YOUR GOAL: Of the lines in the data below, write out exactly those from the one holding "Brexit and Parliament" through the one holding "Mar 14th 2019", both included.

── PROVIDED RECORDS ──

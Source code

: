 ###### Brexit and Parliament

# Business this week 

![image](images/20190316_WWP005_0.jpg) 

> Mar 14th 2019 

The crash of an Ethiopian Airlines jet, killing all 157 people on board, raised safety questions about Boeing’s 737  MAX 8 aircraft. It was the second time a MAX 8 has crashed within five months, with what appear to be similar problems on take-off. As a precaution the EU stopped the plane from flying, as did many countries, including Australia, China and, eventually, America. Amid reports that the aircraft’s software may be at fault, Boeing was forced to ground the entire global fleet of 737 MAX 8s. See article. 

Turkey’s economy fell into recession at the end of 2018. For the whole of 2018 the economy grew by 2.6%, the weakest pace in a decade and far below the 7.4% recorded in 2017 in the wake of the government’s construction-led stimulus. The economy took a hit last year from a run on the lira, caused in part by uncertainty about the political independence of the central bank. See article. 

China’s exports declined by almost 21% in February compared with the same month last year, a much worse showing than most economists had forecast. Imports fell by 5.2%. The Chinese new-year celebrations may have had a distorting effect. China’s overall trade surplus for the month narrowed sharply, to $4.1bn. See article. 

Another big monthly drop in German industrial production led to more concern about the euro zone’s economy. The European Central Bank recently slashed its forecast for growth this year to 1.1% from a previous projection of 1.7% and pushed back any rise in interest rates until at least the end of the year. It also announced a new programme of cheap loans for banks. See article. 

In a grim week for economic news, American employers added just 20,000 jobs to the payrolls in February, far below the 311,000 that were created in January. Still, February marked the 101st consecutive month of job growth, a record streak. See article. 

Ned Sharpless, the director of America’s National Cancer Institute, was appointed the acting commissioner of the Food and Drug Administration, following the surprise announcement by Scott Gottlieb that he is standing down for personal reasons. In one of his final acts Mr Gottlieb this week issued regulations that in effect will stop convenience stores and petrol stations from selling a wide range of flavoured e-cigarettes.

───

WRITTEN RESPONSE:
: ###### Brexit and Parliament

# Business this week 

![image](images/20190316_WWP005_0.jpg) 

> Mar 14th 2019 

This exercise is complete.